**What is needed:** Figure out how many lines in these records contain "label". Only the number belongs in the reply.
===
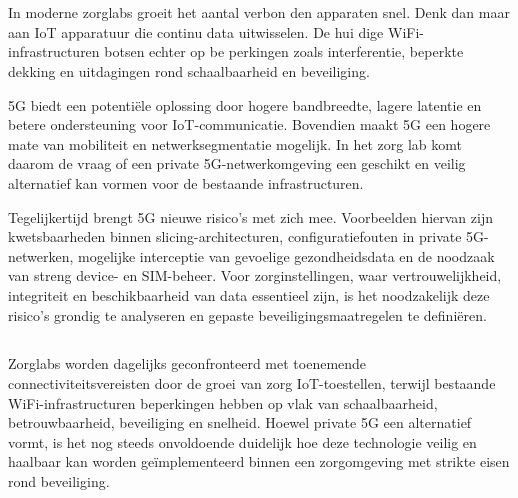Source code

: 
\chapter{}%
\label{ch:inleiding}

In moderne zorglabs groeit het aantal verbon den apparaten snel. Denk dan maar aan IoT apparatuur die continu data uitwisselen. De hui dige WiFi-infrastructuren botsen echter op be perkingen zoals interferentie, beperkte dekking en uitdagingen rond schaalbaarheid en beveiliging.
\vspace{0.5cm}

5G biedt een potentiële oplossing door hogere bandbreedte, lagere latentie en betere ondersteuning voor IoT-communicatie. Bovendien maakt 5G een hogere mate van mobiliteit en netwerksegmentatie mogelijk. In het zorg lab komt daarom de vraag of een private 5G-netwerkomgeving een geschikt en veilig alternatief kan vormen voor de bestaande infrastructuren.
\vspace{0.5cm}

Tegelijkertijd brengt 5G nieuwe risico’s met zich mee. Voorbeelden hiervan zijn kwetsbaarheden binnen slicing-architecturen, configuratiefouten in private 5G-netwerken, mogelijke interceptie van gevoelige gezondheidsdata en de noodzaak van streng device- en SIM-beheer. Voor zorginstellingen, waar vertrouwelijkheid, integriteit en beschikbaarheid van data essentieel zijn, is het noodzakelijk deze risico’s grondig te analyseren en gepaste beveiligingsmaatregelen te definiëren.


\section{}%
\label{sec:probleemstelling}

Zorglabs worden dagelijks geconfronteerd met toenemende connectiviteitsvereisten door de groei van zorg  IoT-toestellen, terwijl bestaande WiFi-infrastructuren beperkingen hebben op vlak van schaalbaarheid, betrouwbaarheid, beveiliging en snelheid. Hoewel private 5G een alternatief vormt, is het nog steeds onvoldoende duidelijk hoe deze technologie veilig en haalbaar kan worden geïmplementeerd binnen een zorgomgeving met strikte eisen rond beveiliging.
===
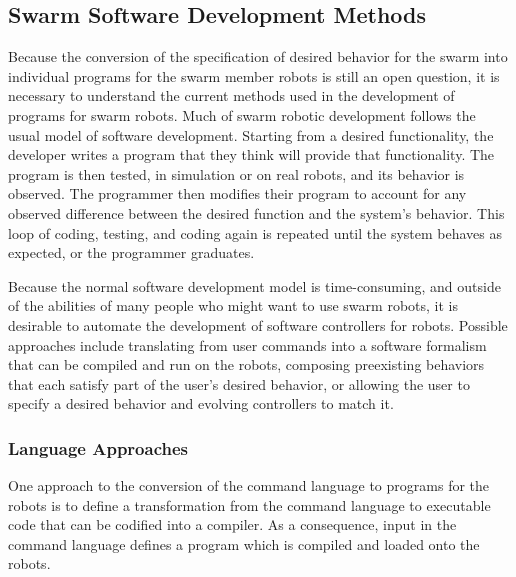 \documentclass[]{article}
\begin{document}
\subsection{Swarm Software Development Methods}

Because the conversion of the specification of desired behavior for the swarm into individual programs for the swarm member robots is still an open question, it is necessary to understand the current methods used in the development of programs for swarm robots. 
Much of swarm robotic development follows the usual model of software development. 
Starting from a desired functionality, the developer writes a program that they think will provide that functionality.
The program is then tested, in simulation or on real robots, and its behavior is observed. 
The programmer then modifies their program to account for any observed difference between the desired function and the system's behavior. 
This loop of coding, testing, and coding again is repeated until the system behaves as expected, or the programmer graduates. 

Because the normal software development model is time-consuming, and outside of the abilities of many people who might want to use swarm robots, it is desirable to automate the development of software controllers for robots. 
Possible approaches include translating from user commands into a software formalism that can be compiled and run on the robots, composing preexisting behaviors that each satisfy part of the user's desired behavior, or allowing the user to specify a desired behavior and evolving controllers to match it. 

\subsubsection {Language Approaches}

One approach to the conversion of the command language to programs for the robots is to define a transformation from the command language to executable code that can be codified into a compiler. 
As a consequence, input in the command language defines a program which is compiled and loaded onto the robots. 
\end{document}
===
**Problem solution:** 2